И забили бы до смерти, но тут я на их беду оказался. На беду, потому что помял я урок изрядно, и хоть они и смогли убежать, но Зяме не составило труда вычислить их на следующий же день. И вычислил, и посчитался с ними, а заодно и с тем, кто послал его на пилораму, куда якобы его зовут «на сходку». Ну, а путь туда аккурат мимо тех штабелей. В общем, сдружились мы, хотя общего-то между нами как раз было немного. Но когда узнали, что оба жили в Херсоне, сблизились еще больше.

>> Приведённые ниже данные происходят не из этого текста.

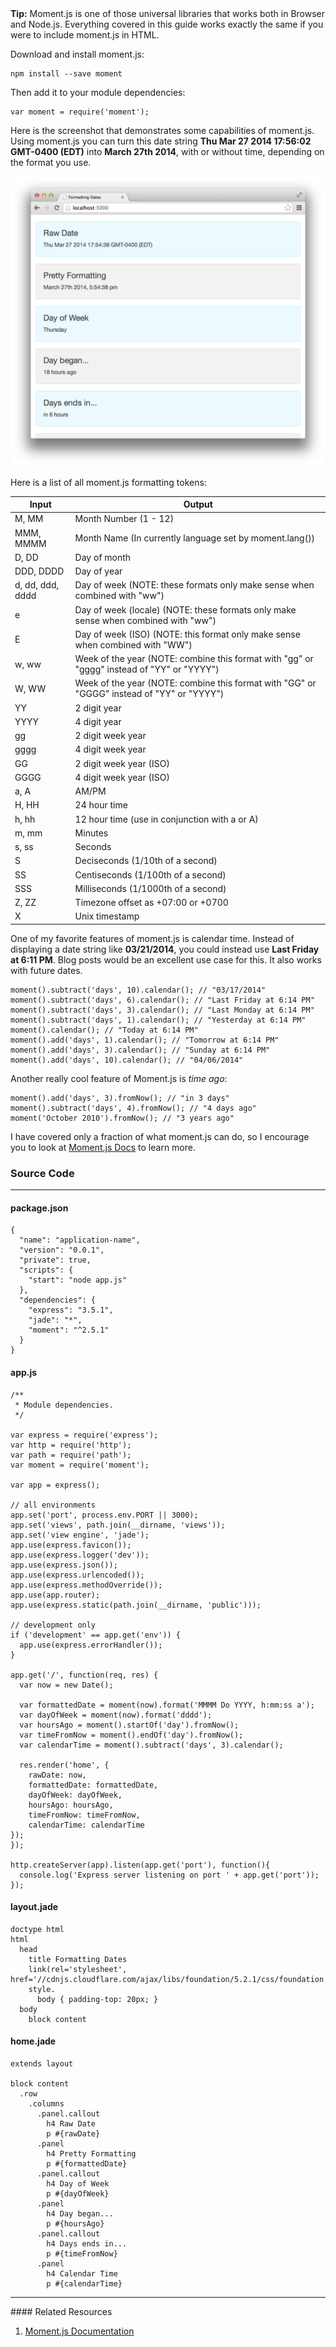 <div class="alert alert-info">
<i class="fa fa-info"></i><strong>Tip:</strong>
Moment.js is one of those universal libraries that works both in Browser
and Node.js. Everything covered in this guide works exactly the same
if you were to include moment.js in HTML.
</div>

Download and install moment.js:

```
npm install --save moment
```

Then add it to your module dependencies:

```
var moment = require('moment');
```

Here is the screenshot that demonstrates some capabilities of moment.js. Using
moment.js you can turn this date string **Thu Mar 27 2014 17:56:02 GMT-0400 (EDT)**
into **March 27th 2014**, with or without time, depending on the format you use.

![](images/backend/beginner/formatting-dates-1.png)

Here is a list of all moment.js formatting tokens:

<table class="table table-hover table-bordered">
  <thead>
    <tr class="inverse">
      <th>Input</th>
      <th>Output</th>
    </tr>
  </thead>
  <tbody>
    <tr>
      <td>M, MM</td>
      <td>Month Number (1 - 12)</td>
    </tr>
    <tr>
      <td>MMM, MMMM</td>
      <td>Month Name (In currently language set by moment.lang())</td>
    </tr>
    <tr>
      <td>D, DD</td>
      <td>Day of month</td>
    </tr>
    <tr>
      <td>DDD, DDDD</td>
      <td>Day of year</td>
    </tr>
    <tr>
      <td>d, dd, ddd, dddd</td>
      <td>Day of week (NOTE: these formats only make sense when combined with "ww")</td>
    </tr>
    <tr>
      <td>e</td>
      <td>Day of week (locale) (NOTE: these formats only make sense when combined with "ww")</td>
    </tr>
    <tr>
      <td>E</td>
      <td>Day of week (ISO) (NOTE: this format only make sense when combined with "WW")</td>
    </tr>
    <tr>
      <td>w, ww</td>
      <td>Week of the year (NOTE: combine this format with "gg" or "gggg" instead of "YY" or "YYYY")</td>
    </tr>
    <tr>
      <td>W, WW</td>
      <td>Week of the year (NOTE: combine this format with "GG" or "GGGG" instead of "YY" or "YYYY")</td>
    </tr>
    <tr>
      <td>YY</td>
      <td>2 digit year</td>
    </tr>
    <tr>
      <td>YYYY</td>
      <td>4 digit year</td>
    </tr>
    <tr>
      <td>gg</td>
      <td>2 digit week year</td>
    </tr>
    <tr>
      <td>gggg</td>
      <td>4 digit week year</td>
    </tr>
    <tr>
      <td>GG</td>
      <td>2 digit week year (ISO) </td>
    </tr>
    <tr>
      <td>GGGG</td>
      <td>4 digit week year (ISO)</td>
    </tr>
    <tr>
      <td>a, A</td>
      <td>AM/PM</td>
    </tr>
    <tr>
      <td>H, HH</td>
      <td>24 hour time</td>
    </tr>
    <tr>
      <td>h, hh</td>
      <td>12 hour time (use in conjunction with a or A)</td>
    </tr>
    <tr>
      <td>m, mm</td>
      <td>Minutes</td>
    </tr>
    <tr>
      <td>s, ss</td>
      <td>Seconds</td>
    </tr>
    <tr>
      <td>S</td>
      <td>Deciseconds (1/10th of a second)</td>
    </tr>
    <tr>
      <td>SS</td>
      <td>Centiseconds (1/100th of a second)</td>
    </tr>
    <tr>
      <td>SSS</td>
      <td>Milliseconds (1/1000th of a second)</td>
    </tr>
    <tr>
      <td>Z, ZZ</td>
      <td>Timezone offset as +07:00 or +0700</td>
    </tr>
    <tr>
      <td>X</td>
      <td>Unix timestamp</td>
    </tr>
  </tbody>
</table>

One of my favorite features of moment.js is calendar time. Instead of displaying
a date string like **03/21/2014**, you could instead use **Last Friday at 6:11 PM**.
Blog posts would be an excellent use case for this. It also works with future
dates.

```
moment().subtract('days', 10).calendar(); // "03/17/2014"
moment().subtract('days', 6).calendar(); // "Last Friday at 6:14 PM"
moment().subtract('days', 3).calendar(); // "Last Monday at 6:14 PM"
moment().subtract('days', 1).calendar(); // "Yesterday at 6:14 PM"
moment().calendar(); // "Today at 6:14 PM"
moment().add('days', 1).calendar(); // "Tomorrow at 6:14 PM"
moment().add('days', 3).calendar(); // "Sunday at 6:14 PM"
moment().add('days', 10).calendar(); // "04/06/2014"
```

Another really cool feature of Moment.js is *time ago*:

```
moment().add('days', 3).fromNow(); // "in 3 days"
moment().subtract('days', 4).fromNow(); // "4 days ago"
moment('October 2010').fromNow(); // "3 years ago"
```


I have covered only a fraction of what moment.js can do, so I encourage you
to look at [Moment.js Docs](http://momentjs.com/docs/) to learn more.

### <i class="fa fa-code"></i> Source Code
<hr>

#### package.json
```
{
  "name": "application-name",
  "version": "0.0.1",
  "private": true,
  "scripts": {
    "start": "node app.js"
  },
  "dependencies": {
    "express": "3.5.1",
    "jade": "*",
    "moment": "^2.5.1"
  }
}
```

#### app.js
```
/**
 * Module dependencies.
 */

var express = require('express');
var http = require('http');
var path = require('path');
var moment = require('moment');

var app = express();

// all environments
app.set('port', process.env.PORT || 3000);
app.set('views', path.join(__dirname, 'views'));
app.set('view engine', 'jade');
app.use(express.favicon());
app.use(express.logger('dev'));
app.use(express.json());
app.use(express.urlencoded());
app.use(express.methodOverride());
app.use(app.router);
app.use(express.static(path.join(__dirname, 'public')));

// development only
if ('development' == app.get('env')) {
  app.use(express.errorHandler());
}

app.get('/', function(req, res) {
  var now = new Date();

  var formattedDate = moment(now).format('MMMM Do YYYY, h:mm:ss a');
  var dayOfWeek = moment(now).format('dddd');
  var hoursAgo = moment().startOf('day').fromNow();
  var timeFromNow = moment().endOf('day').fromNow();
  var calendarTime = moment().subtract('days', 3).calendar();

  res.render('home', {
    rawDate: now,
    formattedDate: formattedDate,
    dayOfWeek: dayOfWeek,
    hoursAgo: hoursAgo,
    timeFromNow: timeFromNow,
    calendarTime: calendarTime
});
});

http.createServer(app).listen(app.get('port'), function(){
  console.log('Express server listening on port ' + app.get('port'));
});
```

#### layout.jade
```
doctype html
html
  head
    title Formatting Dates
    link(rel='stylesheet', href='//cdnjs.cloudflare.com/ajax/libs/foundation/5.2.1/css/foundation.min.css')
    style.
      body { padding-top: 20px; }
  body
    block content
```

#### home.jade
```
extends layout

block content
  .row
    .columns
      .panel.callout
        h4 Raw Date
        p #{rawDate}
      .panel
        h4 Pretty Formatting
        p #{formattedDate}
      .panel.callout
        h4 Day of Week
        p #{dayOfWeek}
      .panel
        h4 Day began...
        p #{hoursAgo}
      .panel.callout
        h4 Days ends in...
        p #{timeFromNow}
      .panel
        h4 Calendar Time
        p #{calendarTime}
```

<hr>
#### <i class="fa fa-lightbulb-o text-danger"></i> Related Resources

1. [Moment.js Documentation](http://momentjs.com/docs/)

Спорили, конечно, обо всем, но без последствий.

Как-то в разговоре я упомянул имя моего бывшего командира Ивана Нагнибеды, и тогда он мне рассказал о его гибели и о роли Бузыкина в этом деле. Дескать, этот чекист ловко тогда сманипулировал двумя враждебными друг другу людьми. Одним, мол, ударом двух зайцев убил. Причем в прямом смысле. Ваня ведь, находясь под арестом и подвергаясь пыткам, ухитрился застрелить своего бывшего ординарца Охрима в подвале «дома Рабиновича». А потом пустил пулю в лоб и себе. Дело в том, что как раз Охрим и истязал его в том подвале: после гражданской он сделал быструю карьеру чекиста и лютовал в особенности с теми, кому когда-то подчинялся. Отблагодарил, стало быть, своего командира. Выиграл от этого только Бузыкин, который подсунул Ивану в камеру наган, но дело сумел представить так, будто тот при допросе сумел вырвать оружие у самого Охрима.